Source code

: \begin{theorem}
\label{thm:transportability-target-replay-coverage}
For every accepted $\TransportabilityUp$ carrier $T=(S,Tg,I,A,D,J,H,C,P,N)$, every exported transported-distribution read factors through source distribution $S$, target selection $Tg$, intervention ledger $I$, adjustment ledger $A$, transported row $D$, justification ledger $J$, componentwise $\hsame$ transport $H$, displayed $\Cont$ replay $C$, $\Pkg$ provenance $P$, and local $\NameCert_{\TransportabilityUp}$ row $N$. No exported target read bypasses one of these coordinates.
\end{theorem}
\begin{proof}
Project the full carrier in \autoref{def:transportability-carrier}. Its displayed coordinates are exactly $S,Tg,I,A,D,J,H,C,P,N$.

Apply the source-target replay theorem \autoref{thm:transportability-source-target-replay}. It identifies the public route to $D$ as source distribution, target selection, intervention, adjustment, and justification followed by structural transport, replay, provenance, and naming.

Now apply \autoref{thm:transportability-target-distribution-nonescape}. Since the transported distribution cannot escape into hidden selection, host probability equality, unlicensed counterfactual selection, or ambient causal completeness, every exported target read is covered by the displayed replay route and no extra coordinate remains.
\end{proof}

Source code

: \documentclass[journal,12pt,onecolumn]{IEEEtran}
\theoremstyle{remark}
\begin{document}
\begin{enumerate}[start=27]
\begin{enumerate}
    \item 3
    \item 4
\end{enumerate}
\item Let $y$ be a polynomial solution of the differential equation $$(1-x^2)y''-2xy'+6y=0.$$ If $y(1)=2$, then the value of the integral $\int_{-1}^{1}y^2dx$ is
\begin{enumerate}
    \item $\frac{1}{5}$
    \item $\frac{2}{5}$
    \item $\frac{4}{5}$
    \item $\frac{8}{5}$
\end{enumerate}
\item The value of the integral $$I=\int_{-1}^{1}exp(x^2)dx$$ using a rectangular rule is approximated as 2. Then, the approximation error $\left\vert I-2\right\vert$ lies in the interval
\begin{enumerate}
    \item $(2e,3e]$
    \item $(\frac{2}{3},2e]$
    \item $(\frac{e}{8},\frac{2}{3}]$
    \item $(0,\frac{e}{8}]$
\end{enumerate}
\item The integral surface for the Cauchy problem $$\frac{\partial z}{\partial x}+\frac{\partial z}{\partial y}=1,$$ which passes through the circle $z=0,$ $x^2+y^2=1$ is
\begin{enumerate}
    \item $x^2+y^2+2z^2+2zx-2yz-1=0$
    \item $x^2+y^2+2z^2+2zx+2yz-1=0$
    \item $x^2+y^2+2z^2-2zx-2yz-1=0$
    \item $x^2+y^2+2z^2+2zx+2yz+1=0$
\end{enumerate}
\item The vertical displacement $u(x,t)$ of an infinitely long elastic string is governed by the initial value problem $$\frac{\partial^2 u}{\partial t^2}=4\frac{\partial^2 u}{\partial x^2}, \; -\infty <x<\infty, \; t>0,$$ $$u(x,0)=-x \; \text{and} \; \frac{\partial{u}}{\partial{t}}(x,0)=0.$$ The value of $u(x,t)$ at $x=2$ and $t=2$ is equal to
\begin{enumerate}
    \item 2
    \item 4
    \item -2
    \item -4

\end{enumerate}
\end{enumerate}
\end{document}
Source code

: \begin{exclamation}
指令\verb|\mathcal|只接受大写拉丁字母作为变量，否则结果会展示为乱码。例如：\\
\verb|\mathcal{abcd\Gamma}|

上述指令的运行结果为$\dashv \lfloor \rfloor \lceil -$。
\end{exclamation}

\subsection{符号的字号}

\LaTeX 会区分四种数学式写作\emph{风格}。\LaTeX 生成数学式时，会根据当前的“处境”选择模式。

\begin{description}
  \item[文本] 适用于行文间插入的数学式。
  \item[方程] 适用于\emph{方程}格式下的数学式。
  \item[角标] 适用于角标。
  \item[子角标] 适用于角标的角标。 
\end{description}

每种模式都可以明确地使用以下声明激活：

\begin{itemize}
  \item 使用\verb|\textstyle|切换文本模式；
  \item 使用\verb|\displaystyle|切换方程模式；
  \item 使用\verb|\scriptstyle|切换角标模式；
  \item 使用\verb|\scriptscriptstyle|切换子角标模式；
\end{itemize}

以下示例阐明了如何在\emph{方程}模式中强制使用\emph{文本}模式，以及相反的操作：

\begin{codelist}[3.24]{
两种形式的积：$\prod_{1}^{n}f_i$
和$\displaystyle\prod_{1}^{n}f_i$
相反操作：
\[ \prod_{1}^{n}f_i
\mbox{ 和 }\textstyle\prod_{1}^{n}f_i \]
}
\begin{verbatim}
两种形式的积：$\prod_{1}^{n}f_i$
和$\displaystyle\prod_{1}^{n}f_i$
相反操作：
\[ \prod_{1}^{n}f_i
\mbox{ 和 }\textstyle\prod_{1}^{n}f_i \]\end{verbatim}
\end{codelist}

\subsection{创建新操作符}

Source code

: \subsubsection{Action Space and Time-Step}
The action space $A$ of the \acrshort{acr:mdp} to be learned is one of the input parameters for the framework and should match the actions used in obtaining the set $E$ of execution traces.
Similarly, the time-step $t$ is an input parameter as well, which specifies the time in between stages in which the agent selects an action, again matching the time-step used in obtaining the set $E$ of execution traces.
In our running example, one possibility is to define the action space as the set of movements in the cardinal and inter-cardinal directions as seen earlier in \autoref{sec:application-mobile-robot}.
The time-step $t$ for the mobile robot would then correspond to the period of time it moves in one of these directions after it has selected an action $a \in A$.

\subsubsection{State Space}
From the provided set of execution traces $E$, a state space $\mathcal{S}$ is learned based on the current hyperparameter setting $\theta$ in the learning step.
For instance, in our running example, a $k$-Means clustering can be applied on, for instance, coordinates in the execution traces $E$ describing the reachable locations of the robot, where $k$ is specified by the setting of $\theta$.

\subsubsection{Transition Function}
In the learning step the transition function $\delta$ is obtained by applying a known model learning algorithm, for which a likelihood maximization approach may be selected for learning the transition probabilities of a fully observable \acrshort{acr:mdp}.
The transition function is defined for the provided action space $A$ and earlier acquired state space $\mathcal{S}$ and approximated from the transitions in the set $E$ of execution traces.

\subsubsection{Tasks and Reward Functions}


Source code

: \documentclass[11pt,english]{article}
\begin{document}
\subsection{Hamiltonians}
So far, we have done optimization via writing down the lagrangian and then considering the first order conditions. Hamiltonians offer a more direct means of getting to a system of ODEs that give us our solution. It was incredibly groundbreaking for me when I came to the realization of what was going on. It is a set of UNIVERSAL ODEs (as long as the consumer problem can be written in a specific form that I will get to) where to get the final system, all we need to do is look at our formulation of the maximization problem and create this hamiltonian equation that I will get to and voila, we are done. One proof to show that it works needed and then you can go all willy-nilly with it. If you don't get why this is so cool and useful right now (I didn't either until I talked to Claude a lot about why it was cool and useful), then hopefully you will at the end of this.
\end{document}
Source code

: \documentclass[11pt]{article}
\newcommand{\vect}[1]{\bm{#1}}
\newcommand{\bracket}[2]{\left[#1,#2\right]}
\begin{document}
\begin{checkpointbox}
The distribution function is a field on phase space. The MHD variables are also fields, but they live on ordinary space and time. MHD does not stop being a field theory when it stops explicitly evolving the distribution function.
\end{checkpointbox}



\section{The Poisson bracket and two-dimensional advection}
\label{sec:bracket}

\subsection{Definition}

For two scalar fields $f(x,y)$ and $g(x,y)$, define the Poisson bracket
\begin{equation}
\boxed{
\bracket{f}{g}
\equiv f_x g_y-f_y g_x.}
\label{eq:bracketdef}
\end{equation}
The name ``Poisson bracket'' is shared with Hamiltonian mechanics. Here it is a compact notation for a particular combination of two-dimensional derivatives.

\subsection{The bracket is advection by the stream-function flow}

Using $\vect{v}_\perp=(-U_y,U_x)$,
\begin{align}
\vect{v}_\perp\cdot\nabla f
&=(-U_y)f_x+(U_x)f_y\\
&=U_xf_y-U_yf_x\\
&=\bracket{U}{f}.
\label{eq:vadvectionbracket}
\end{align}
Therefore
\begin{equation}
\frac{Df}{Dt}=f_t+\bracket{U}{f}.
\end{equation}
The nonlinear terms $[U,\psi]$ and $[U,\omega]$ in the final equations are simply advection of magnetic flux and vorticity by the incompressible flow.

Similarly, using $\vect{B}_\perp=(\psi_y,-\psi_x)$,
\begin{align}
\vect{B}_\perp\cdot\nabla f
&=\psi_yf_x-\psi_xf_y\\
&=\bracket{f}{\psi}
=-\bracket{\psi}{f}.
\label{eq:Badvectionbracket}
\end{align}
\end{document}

= = = = =

- **TASK TO COMPLETE**
Using the data above, copy each line that contains "which".

- **SOLUTION BELOW**
\item The integral surface for the Cauchy problem $$\frac{\partial z}{\partial x}+\frac{\partial z}{\partial y}=1,$$ which passes through the circle $z=0,$ $x^2+y^2=1$ is
Similarly, the time-step $t$ is an input parameter as well, which specifies the time in between stages in which the agent selects an action, again matching the time-step used in obtaining the set $E$ of execution traces.
In the learning step the transition function $\delta$ is obtained by applying a known model learning algorithm, for which a likelihood maximization approach may be selected for learning the transition probabilities of a fully observable \acrshort{acr:mdp}.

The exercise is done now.